RECORD EXTRACTS: Begin

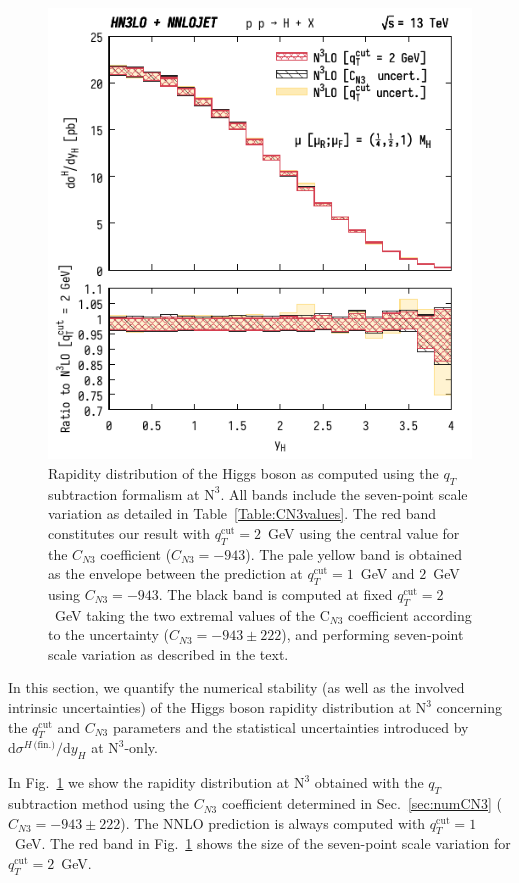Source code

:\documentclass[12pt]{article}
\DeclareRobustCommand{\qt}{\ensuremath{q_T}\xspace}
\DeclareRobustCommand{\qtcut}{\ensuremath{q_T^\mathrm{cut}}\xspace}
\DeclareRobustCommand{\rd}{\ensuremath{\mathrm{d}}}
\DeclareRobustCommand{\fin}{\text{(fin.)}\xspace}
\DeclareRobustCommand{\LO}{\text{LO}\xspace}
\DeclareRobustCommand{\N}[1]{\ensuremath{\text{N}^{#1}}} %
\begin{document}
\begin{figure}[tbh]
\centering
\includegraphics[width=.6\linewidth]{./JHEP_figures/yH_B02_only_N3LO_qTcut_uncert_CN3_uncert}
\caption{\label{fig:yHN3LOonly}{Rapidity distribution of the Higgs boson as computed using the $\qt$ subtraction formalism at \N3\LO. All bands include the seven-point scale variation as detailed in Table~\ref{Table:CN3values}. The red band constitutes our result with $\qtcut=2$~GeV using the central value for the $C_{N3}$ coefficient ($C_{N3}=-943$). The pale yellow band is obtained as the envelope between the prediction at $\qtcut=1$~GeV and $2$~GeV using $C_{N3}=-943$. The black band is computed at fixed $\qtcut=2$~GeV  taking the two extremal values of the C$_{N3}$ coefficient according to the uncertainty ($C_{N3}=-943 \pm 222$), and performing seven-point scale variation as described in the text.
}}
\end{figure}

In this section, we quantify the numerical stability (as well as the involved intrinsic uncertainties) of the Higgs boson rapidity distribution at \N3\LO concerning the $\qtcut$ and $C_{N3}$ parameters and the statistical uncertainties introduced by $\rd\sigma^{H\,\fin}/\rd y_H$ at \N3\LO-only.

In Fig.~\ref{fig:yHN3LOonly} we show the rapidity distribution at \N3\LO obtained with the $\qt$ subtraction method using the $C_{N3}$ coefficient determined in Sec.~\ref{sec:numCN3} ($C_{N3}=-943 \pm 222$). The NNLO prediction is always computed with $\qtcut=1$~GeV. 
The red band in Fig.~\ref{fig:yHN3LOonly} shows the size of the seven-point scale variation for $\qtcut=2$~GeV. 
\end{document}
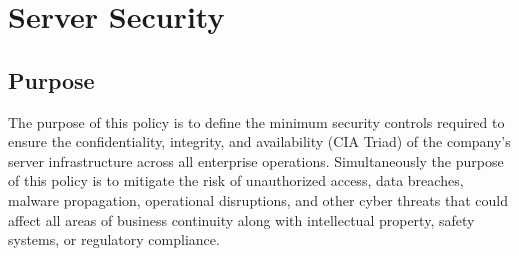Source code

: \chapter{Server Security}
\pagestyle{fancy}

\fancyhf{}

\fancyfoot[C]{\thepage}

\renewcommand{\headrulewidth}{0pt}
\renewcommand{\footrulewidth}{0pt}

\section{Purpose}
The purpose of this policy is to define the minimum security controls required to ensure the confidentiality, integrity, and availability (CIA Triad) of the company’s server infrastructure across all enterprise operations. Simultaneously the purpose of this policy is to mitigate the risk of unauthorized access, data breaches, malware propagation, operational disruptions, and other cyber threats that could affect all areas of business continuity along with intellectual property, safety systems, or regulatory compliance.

RECORD EXTRACTS: End
RECORD EXTRACTS: Begin

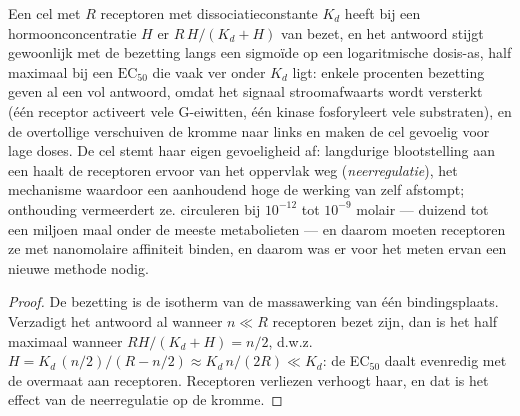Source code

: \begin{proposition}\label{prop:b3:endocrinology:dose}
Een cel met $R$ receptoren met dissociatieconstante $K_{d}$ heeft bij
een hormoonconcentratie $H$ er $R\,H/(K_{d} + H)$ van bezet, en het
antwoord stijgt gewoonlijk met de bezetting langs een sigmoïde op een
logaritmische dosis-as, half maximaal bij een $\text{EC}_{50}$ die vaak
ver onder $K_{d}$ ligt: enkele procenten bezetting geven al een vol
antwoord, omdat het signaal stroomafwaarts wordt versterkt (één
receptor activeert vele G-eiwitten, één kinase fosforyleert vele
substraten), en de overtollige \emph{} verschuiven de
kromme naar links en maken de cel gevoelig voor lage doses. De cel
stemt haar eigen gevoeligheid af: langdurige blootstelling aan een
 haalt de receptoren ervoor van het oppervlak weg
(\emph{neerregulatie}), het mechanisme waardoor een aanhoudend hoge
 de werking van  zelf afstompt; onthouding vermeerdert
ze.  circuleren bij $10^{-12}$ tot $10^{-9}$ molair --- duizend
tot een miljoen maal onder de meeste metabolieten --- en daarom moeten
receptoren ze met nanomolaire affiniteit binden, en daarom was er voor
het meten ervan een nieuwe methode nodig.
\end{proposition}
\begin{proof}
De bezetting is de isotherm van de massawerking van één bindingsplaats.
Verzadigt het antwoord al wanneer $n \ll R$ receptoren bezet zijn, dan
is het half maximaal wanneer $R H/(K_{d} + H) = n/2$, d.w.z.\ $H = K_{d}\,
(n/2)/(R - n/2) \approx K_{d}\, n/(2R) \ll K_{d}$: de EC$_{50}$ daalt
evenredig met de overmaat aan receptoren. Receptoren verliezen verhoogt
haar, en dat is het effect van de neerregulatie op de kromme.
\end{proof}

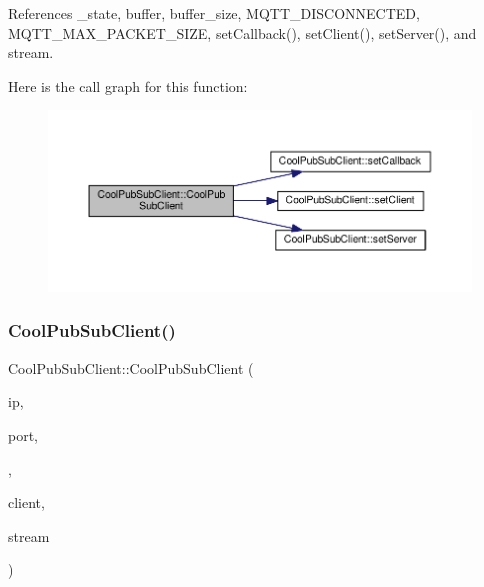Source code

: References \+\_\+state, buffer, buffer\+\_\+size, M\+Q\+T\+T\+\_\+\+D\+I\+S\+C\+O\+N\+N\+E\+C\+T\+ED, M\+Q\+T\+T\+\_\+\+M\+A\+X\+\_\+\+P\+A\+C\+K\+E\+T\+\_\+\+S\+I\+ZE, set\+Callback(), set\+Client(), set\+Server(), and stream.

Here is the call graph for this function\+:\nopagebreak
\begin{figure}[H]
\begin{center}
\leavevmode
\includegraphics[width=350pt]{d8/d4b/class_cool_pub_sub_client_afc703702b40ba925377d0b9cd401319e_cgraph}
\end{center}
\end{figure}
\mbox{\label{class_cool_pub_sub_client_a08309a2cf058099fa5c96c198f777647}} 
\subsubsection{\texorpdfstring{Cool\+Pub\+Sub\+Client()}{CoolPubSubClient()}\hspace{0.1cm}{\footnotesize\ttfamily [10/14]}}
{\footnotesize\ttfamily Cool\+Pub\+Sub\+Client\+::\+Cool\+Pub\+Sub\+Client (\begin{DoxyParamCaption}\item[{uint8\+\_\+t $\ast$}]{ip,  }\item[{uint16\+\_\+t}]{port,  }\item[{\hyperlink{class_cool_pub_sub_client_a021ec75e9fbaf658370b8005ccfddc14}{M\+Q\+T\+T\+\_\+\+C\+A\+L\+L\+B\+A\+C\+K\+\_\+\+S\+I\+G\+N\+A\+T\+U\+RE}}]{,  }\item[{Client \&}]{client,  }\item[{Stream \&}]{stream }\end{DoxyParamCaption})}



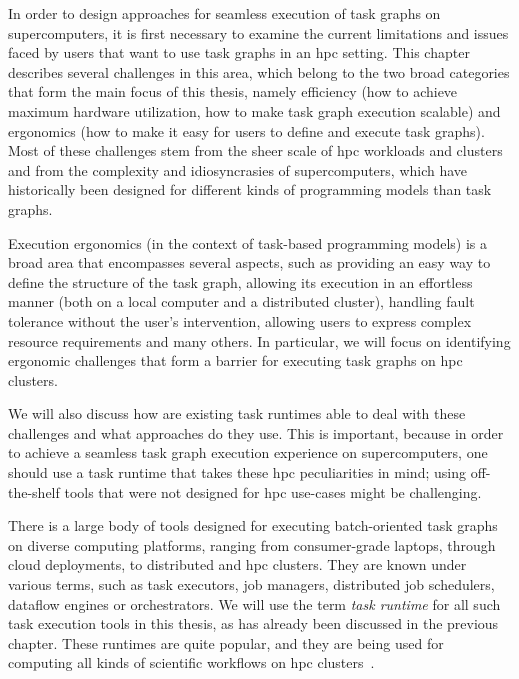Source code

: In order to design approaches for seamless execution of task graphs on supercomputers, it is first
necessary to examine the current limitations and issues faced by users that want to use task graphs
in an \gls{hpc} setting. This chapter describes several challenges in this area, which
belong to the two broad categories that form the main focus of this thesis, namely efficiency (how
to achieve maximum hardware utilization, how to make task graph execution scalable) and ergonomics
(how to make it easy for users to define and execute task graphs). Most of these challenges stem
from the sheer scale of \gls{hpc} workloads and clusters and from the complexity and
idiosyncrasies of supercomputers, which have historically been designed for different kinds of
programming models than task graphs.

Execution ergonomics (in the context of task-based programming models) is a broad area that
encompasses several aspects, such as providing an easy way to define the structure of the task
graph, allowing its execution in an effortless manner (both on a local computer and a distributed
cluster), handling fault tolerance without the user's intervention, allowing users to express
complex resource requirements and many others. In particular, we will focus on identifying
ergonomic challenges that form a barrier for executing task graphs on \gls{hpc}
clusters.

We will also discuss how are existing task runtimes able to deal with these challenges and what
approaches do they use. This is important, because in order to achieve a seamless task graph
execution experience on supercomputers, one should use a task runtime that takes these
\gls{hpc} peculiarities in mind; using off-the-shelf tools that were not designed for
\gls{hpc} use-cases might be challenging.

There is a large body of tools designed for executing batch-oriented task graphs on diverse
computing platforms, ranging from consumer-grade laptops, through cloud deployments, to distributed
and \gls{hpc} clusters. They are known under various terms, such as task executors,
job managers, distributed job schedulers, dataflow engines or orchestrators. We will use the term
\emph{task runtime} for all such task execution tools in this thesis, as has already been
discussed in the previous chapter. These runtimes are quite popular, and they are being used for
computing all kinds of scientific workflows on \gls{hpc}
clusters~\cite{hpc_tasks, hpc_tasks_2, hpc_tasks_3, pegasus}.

RECORD EXTRACTS: End

• _WORK TO BE COMPLETED_
Within the material above, find the lines that contain the word "wanneer"; copy them.

• _YOUR SOLUTION_
Verzadigt het antwoord al wanneer $n \ll R$ receptoren bezet zijn, dan
is het half maximaal wanneer $R H/(K_{d} + H) = n/2$, d.w.z.\ $H = K_{d}\,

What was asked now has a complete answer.